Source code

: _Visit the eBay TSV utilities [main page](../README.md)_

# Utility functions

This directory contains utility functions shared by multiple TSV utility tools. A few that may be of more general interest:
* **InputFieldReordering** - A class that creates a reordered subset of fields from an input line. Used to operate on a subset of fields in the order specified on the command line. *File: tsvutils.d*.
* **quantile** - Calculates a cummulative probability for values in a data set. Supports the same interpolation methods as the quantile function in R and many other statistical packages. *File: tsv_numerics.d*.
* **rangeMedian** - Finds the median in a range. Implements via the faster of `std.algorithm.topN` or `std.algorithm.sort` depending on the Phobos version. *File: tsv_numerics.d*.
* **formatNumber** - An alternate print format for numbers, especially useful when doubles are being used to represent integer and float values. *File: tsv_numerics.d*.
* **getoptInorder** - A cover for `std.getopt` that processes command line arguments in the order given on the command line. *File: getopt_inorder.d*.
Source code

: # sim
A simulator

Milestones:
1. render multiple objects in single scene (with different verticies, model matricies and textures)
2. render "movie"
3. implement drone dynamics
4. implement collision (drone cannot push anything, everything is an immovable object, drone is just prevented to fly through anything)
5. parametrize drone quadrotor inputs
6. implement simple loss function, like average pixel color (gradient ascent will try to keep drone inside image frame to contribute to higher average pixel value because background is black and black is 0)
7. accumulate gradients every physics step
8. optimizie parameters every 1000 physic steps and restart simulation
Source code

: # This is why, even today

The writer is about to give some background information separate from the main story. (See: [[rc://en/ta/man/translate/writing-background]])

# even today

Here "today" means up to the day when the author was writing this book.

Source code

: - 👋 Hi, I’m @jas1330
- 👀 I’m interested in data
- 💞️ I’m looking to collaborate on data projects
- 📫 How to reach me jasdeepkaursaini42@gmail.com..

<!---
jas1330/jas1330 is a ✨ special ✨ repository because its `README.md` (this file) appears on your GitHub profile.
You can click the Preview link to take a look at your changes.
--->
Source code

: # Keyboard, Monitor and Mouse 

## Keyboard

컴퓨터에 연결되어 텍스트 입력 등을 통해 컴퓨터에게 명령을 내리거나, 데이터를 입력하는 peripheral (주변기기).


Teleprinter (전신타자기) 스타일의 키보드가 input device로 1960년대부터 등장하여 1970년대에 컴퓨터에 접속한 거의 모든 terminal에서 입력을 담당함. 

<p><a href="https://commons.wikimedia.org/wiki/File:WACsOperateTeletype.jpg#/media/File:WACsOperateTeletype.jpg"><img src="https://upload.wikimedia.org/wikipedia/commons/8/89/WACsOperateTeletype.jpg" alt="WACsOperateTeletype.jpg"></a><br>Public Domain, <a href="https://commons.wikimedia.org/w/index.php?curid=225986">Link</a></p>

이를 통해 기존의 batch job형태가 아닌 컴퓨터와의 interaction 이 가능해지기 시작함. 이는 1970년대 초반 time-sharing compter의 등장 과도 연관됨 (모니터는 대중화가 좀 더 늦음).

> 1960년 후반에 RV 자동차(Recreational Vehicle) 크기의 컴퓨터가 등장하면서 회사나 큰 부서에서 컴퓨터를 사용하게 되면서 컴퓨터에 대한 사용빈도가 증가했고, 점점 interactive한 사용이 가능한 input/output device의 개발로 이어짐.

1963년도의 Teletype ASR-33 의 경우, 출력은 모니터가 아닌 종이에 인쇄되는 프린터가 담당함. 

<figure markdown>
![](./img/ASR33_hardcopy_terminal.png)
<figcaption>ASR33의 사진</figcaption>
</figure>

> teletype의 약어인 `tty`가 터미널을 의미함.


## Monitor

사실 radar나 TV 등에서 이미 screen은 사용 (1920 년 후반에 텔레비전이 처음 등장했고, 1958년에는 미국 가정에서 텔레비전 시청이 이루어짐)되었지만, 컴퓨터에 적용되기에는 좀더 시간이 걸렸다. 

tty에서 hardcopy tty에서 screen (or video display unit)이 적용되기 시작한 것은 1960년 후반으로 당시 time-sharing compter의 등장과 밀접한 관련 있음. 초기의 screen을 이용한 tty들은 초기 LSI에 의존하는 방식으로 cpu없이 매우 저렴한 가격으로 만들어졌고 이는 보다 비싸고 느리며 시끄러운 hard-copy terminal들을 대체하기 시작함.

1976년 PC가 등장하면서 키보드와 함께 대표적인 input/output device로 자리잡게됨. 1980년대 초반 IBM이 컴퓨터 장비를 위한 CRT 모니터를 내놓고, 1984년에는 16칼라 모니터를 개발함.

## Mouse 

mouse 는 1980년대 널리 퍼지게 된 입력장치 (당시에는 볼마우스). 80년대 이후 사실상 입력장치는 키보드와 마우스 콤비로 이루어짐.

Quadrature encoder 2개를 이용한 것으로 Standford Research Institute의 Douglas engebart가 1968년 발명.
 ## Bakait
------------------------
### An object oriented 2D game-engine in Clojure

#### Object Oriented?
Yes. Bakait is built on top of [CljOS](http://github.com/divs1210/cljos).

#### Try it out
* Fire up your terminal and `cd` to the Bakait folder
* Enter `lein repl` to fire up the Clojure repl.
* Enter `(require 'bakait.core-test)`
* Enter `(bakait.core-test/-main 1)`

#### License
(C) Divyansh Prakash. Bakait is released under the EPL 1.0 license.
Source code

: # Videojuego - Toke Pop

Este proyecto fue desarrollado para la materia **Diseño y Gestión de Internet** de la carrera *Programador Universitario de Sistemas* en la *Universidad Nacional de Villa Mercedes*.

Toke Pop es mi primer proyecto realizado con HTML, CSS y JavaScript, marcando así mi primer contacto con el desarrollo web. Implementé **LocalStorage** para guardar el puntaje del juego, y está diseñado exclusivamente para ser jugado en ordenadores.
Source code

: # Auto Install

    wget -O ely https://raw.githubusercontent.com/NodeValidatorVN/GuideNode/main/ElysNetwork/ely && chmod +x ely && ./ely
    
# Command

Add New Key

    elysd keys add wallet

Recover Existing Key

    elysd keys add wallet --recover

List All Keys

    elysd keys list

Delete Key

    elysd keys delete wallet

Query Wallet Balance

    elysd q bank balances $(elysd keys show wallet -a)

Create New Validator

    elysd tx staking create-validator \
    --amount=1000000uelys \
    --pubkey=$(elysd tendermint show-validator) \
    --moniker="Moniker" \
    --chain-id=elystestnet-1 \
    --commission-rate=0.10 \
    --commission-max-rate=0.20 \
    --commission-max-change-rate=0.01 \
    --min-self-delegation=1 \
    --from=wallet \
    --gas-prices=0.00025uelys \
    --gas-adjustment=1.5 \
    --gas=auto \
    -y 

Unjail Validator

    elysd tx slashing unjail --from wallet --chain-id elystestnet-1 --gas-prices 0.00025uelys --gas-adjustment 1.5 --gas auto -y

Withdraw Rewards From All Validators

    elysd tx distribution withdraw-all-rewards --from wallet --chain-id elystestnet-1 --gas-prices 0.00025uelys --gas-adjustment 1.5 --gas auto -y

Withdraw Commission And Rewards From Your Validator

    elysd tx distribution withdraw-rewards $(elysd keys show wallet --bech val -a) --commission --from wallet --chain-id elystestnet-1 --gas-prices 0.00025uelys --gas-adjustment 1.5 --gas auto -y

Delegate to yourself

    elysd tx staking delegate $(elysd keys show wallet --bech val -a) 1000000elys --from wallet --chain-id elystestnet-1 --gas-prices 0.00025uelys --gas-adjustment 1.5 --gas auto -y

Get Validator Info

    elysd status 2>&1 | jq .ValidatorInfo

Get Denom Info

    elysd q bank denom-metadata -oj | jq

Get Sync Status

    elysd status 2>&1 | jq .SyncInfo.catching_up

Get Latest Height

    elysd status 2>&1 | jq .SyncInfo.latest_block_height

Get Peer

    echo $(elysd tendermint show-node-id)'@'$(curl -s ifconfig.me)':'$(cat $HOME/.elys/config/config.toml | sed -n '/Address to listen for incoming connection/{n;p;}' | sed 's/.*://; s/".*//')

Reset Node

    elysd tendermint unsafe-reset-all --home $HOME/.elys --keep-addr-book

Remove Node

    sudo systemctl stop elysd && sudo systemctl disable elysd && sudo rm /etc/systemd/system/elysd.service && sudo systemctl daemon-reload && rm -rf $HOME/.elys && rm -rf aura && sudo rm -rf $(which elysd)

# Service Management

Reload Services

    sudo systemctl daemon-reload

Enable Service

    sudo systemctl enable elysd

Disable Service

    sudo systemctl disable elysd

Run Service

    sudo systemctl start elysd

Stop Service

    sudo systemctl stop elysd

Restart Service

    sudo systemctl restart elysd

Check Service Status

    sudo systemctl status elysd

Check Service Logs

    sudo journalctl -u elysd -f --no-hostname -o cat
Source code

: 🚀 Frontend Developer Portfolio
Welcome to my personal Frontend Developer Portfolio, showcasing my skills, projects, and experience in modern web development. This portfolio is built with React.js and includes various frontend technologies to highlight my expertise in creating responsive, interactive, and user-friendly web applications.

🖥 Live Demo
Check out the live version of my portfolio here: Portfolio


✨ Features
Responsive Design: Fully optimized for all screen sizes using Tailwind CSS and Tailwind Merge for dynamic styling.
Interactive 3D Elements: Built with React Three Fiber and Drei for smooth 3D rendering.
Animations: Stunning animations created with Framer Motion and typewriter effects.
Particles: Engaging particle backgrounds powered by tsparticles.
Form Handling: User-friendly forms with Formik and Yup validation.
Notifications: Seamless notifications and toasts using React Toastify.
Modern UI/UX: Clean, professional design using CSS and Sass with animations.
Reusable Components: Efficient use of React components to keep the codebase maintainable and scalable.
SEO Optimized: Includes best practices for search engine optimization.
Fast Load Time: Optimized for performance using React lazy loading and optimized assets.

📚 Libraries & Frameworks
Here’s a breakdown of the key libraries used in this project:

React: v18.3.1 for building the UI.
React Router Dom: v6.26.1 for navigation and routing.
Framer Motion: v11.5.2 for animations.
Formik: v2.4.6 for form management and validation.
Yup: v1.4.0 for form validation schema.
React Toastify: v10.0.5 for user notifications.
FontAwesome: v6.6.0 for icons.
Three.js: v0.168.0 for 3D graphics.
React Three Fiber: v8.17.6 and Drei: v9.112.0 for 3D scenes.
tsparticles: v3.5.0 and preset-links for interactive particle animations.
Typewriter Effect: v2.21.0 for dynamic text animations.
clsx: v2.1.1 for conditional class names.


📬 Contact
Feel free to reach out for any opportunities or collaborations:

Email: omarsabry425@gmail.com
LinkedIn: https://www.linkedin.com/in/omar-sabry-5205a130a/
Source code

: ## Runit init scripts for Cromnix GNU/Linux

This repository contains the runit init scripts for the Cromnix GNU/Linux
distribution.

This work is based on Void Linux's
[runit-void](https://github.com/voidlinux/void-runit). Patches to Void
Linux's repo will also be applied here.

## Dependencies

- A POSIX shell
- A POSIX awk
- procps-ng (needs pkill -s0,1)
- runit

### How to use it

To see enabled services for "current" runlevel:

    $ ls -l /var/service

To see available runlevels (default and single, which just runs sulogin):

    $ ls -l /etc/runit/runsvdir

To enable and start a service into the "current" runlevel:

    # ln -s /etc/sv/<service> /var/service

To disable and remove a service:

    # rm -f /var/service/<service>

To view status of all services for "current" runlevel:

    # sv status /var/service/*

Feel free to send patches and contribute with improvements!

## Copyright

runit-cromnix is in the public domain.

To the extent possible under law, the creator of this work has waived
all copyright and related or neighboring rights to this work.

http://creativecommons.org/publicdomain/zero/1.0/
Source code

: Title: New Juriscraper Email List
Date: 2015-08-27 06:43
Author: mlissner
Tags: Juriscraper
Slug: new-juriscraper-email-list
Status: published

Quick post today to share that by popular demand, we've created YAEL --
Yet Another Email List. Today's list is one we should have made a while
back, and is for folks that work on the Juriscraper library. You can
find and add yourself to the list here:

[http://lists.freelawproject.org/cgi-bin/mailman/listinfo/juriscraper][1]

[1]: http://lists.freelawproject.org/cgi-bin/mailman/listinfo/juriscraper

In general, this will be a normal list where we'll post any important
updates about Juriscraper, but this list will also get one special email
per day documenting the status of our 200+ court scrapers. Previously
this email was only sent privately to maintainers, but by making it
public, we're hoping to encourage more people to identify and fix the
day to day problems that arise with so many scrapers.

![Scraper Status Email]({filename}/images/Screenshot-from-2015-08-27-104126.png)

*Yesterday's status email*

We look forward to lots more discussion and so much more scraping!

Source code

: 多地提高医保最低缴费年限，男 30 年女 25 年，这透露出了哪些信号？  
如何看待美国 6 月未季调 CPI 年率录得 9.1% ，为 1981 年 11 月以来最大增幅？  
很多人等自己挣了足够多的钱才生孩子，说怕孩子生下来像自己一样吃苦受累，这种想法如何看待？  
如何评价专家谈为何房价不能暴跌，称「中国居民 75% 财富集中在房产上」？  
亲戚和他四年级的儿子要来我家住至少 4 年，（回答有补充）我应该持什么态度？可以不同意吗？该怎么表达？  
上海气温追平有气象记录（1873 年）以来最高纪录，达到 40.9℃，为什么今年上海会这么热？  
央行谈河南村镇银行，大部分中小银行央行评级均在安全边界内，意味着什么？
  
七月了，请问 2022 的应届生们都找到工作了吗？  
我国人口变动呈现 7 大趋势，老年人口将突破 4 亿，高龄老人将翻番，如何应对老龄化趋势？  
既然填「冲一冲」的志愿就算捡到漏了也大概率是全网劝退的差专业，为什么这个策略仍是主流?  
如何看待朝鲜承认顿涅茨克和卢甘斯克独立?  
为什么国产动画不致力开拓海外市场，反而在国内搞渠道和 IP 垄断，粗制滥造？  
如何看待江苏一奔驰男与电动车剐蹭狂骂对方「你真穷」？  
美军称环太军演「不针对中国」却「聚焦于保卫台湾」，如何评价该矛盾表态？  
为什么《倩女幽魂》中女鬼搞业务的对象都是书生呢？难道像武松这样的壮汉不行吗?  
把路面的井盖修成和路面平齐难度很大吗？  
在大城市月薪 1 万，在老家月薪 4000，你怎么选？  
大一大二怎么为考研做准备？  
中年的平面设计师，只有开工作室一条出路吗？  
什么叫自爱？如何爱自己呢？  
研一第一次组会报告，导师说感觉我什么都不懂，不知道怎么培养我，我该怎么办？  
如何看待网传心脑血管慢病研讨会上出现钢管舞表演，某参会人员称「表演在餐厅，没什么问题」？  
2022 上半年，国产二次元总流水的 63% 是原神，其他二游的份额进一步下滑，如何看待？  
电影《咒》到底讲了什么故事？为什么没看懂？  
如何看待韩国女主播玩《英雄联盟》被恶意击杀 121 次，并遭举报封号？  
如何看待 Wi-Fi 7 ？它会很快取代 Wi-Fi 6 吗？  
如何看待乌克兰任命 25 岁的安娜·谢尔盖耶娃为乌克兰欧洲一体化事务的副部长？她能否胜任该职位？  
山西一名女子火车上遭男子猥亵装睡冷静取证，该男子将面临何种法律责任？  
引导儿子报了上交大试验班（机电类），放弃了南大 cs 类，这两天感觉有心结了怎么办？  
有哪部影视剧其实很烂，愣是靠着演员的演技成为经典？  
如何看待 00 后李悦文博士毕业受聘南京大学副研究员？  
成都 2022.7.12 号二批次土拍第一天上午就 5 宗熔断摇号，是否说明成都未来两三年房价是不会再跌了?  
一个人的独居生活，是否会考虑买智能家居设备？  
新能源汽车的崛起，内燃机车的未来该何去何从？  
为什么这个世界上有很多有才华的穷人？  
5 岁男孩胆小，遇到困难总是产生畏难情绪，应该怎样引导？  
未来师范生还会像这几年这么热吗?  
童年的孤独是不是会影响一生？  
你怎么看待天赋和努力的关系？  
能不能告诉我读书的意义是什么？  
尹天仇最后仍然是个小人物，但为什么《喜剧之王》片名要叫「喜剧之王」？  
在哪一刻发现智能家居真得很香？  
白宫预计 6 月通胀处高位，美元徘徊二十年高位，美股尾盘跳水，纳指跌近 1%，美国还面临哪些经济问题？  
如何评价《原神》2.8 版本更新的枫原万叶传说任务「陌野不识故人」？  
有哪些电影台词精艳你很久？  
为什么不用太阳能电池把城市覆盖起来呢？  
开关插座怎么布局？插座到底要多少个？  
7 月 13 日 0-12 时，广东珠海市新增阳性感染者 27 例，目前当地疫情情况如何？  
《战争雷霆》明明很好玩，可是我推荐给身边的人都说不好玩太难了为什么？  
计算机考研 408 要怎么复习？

Directions for this task: Restate word for word the lines above, beginning with the one that contains "如何看待 Wi-Fi 7 ？它会很快取代 Wi-Fi 6 吗？" and ending with the last line.

Answer box:
如何看待 Wi-Fi 7 ？它会很快取代 Wi-Fi 6 吗？  
如何看待乌克兰任命 25 岁的安娜·谢尔盖耶娃为乌克兰欧洲一体化事务的副部长？她能否胜任该职位？  
山西一名女子火车上遭男子猥亵装睡冷静取证，该男子将面临何种法律责任？  
引导儿子报了上交大试验班（机电类），放弃了南大 cs 类，这两天感觉有心结了怎么办？  
有哪部影视剧其实很烂，愣是靠着演员的演技成为经典？  
如何看待 00 后李悦文博士毕业受聘南京大学副研究员？  
成都 2022.7.12 号二批次土拍第一天上午就 5 宗熔断摇号，是否说明成都未来两三年房价是不会再跌了?  
一个人的独居生活，是否会考虑买智能家居设备？  
新能源汽车的崛起，内燃机车的未来该何去何从？  
为什么这个世界上有很多有才华的穷人？  
5 岁男孩胆小，遇到困难总是产生畏难情绪，应该怎样引导？  
未来师范生还会像这几年这么热吗?  
童年的孤独是不是会影响一生？  
你怎么看待天赋和努力的关系？  
能不能告诉我读书的意义是什么？  
尹天仇最后仍然是个小人物，但为什么《喜剧之王》片名要叫「喜剧之王」？  
在哪一刻发现智能家居真得很香？  
白宫预计 6 月通胀处高位，美元徘徊二十年高位，美股尾盘跳水，纳指跌近 1%，美国还面临哪些经济问题？  
如何评价《原神》2.8 版本更新的枫原万叶传说任务「陌野不识故人」？  
有哪些电影台词精艳你很久？  
为什么不用太阳能电池把城市覆盖起来呢？  
开关插座怎么布局？插座到底要多少个？  
7 月 13 日 0-12 时，广东珠海市新增阳性感染者 27 例，目前当地疫情情况如何？  
《战争雷霆》明明很好玩，可是我推荐给身边的人都说不好玩太难了为什么？  
计算机考研 408 要怎么复习？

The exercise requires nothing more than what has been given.